INSTRUCTIONS TO FOLLOW ::
In your copy of the entries below, keep every word exactly and leave out all images.

• • •

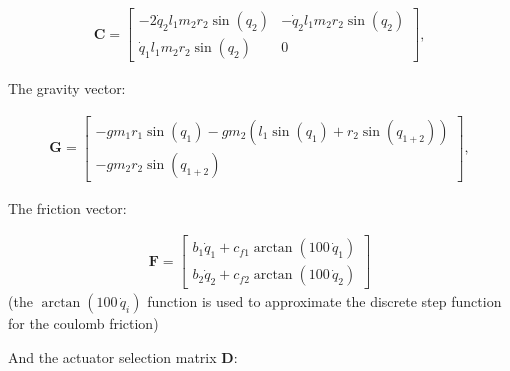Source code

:     \begin{equation}
    \begin{split}
    \mathbf{C} = \left[
    \begin{matrix}
    -2 \dot{q}_2 l_{1} m_{2} r_{2} \sin(q_2) & -\dot{q}_2 l_{1} m_{2} r_{2} \sin(q_2)\\
    \dot{q}_1 l_{1} m_{2} r_{2} \sin(q_2) & 0
    \end{matrix}
    \right],
    \label{eq:coriolis_matrix}
    \end{split}
    \end{equation}
    
    The gravity vector:
    
    \begin{equation}
    \begin{split}
    \mathbf{G} = \left[
    \begin{matrix}
    - g m_{1} r_{1} \sin(q_1) - g m_{2} \left(l_{1} \sin(q_1) + r_{2} \sin(q_{1+2}) \right) \\
    - g m_{2} r_{2} \sin(q_{1+2})
    \end{matrix}
    \right],
    \label{eq:gravity_matrix}
    \end{split}
    \end{equation}
    
    The friction vector:
    
    \begin{equation}
        \begin{split}
            \mathbf{F} =
            \left[
                \begin{matrix}
                    b_1 \dot{q}_1 + c_{f1} \arctan(100\,\dot{q}_1) \\
                    b_2 \dot{q}_2 + c_{f2} \arctan(100\,\dot{q}_2)
                \end{matrix}
            \right]
        \end{split}
    \end{equation}
    (the \(\arctan(100\,\dot{q}_i)\) function is used to approximate the discrete step function for the coulomb friction)

    And the actuator selection matrix \(\mathbf{D}\):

• • •

SOLUTION FOR THIS TASK ::
Source code

:     \begin{equation}
    \begin{split}
    \mathbf{C} = \left[
    \begin{matrix}
    -2 \dot{q}_2 l_{1} m_{2} r_{2} \sin(q_2) & -\dot{q}_2 l_{1} m_{2} r_{2} \sin(q_2)\\
    \dot{q}_1 l_{1} m_{2} r_{2} \sin(q_2) & 0
    \end{matrix}
    \right],
    \label{eq:coriolis_matrix}
    \end{split}
    \end{equation}
    
    The gravity vector:
    
    \begin{equation}
    \begin{split}
    \mathbf{G} = \left[
    \begin{matrix}
    - g m_{1} r_{1} \sin(q_1) - g m_{2} \left(l_{1} \sin(q_1) + r_{2} \sin(q_{1+2}) \right) \\
    - g m_{2} r_{2} \sin(q_{1+2})
    \end{matrix}
    \right],
    \label{eq:gravity_matrix}
    \end{split}
    \end{equation}
    
    The friction vector:
    
    \begin{equation}
        \begin{split}
            \mathbf{F} =
            \left[
                \begin{matrix}
                    b_1 \dot{q}_1 + c_{f1} \arctan(100\,\dot{q}_1) \\
                    b_2 \dot{q}_2 + c_{f2} \arctan(100\,\dot{q}_2)
                \end{matrix}
            \right]
        \end{split}
    \end{equation}
    (the \(\arctan(100\,\dot{q}_i)\) function is used to approximate the discrete step function for the coulomb friction)

    And the actuator selection matrix \(\mathbf{D}\):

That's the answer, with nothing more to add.